Somewhere in the midst of all the prestige-chasing, America quietly forgot that trade jobs are real jobs. That a six-month welding program with no debt can beat a four-year psych degree with $80K of loans and no job offer.
But the people who figured it out? They’re not complaining.
They’re booked.
And they’re buying houses.
Around the mid-2010s, another alternative started gaining traction: tech bootcamps.
Learn to code in 12 weeks. Become a data analyst by spring. Get hired by Google without ever stepping foot in a dorm room.
These programs were fast, focused, and practical. No gen eds. No electives. Just Python, SQL, and job interview prep.
They didn’t pretend to be colleges.
And that’s what made them dangerous.
Because if a $15,000 bootcamp could get you a $90K job while your friend with a film degree was still interning for exposure, the cracks in the system started to widen.
Not all bootcamps delivered. Some were scams. Some were just glorified YouTube tutorials with better lighting.
But the signal was clear:
People were looking for a way out.
And then, of course, there were the legends.
Jobs. Gates. Zuckerberg. Musk.
The titans who dropped out of college and still managed to build empires. The ones who proved that if you were smart enough, driven enough, or just willing to take absurd risks, then the system was optional.
These stories became folklore. Startup gospel.
But here’s the thing:
They’re the exception. Not the blueprint.
For every billionaire dropout, there are thousands of dropout dropouts. People who left school without a parachute and landed hard.

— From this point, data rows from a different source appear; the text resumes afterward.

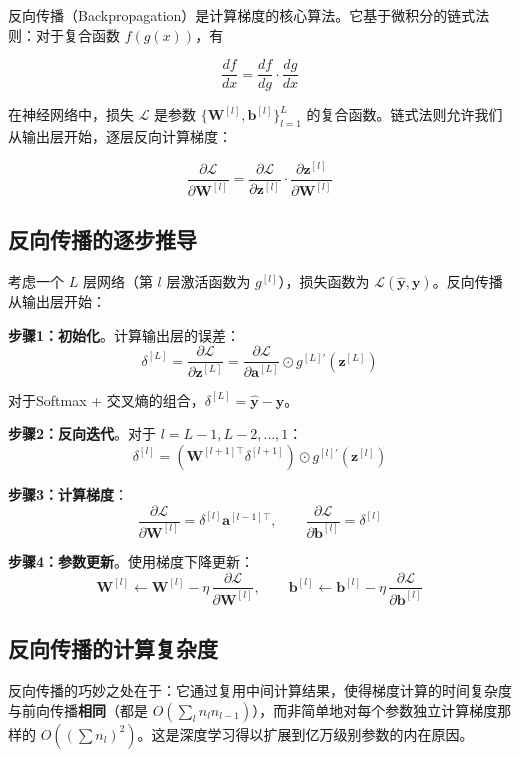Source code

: 反向传播（Backpropagation）是计算梯度的核心算法。它基于微积分的链式法则：对于复合函数 $f(g(x))$，有

\[
\frac{df}{dx} = \frac{df}{dg} \cdot \frac{dg}{dx}
\]

在神经网络中，损失 $\mathcal{L}$ 是参数 $\{\mathbf{W}^{[l]}, \mathbf{b}^{[l]}\}_{l=1}^{L}$ 的复合函数。链式法则允许我们从输出层开始，逐层反向计算梯度：

\[
\frac{\partial\mathcal{L}}{\partial\mathbf{W}^{[l]}} = \frac{\partial\mathcal{L}}{\partial\mathbf{z}^{[l]}} \cdot \frac{\partial\mathbf{z}^{[l]}}{\partial\mathbf{W}^{[l]}}
\]

\subsection{反向传播的逐步推导}

考虑一个 $L$ 层网络（第 $l$ 层激活函数为 $g^{[l]}$），损失函数为 $\mathcal{L}(\hat{\mathbf{y}}, \mathbf{y})$。反向传播从输出层开始：

\textbf{步骤1：初始化}。计算输出层的误差：
\[
\delta^{[L]} = \frac{\partial\mathcal{L}}{\partial\mathbf{z}^{[L]}} = \frac{\partial\mathcal{L}}{\partial\mathbf{a}^{[L]}} \odot g^{[L]\prime}(\mathbf{z}^{[L]})
\]

对于Softmax + 交叉熵的组合，$\delta^{[L]} = \hat{\mathbf{y}} - \mathbf{y}$。

\textbf{步骤2：反向迭代}。对于 $l = L-1, L-2, \dots, 1$：
\[
\delta^{[l]} = \left(\mathbf{W}^{[l+1]\top}\delta^{[l+1]}\right) \odot g^{[l]\prime}(\mathbf{z}^{[l]})
\]

\textbf{步骤3：计算梯度}：
\[
\frac{\partial\mathcal{L}}{\partial\mathbf{W}^{[l]}} = \delta^{[l]}\mathbf{a}^{[l-1]\top}, \qquad
\frac{\partial\mathcal{L}}{\partial\mathbf{b}^{[l]}} = \delta^{[l]}
\]

\textbf{步骤4：参数更新}。使用梯度下降更新：
\[
\mathbf{W}^{[l]} \leftarrow \mathbf{W}^{[l]} - \eta\,\frac{\partial\mathcal{L}}{\partial\mathbf{W}^{[l]}}, \qquad
\mathbf{b}^{[l]} \leftarrow \mathbf{b}^{[l]} - \eta\,\frac{\partial\mathcal{L}}{\partial\mathbf{b}^{[l]}}
\]

\subsection{反向传播的计算复杂度}

反向传播的巧妙之处在于：它通过复用中间计算结果，使得梯度计算的时间复杂度与前向传播\textbf{相同}（都是 $O(\sum_{l} n_l n_{l-1})$），而非简单地对每个参数独立计算梯度那样的 $O((\sum n_l)^2)$。这是深度学习得以扩展到亿万级别参数的内在原因。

Still, the myth persists. Because it’s seductive. Because it feeds the part of us that wants to believe we’re the outlier. That we could do it too, if we just had the chance.
And honestly?
Maybe you could.
Maybe the whole point is that the system isn’t the only way.
The biggest shift?
Learning stopped being something you had to do the traditional way. Now it’s a menu. A marketplace.
You want to learn to code? Google it. Want to understand quantum physics? MIT has free lectures online. Want to build a business? YouTube will happily turn you into a dropshipping philosopher.
College used to own the monopoly on knowledge.
Now it’s just one tab open on your browser.
And in that environment, schools aren’t just educators anymore.
They’re competitors.
And the students?
They’re starting to ask better questions.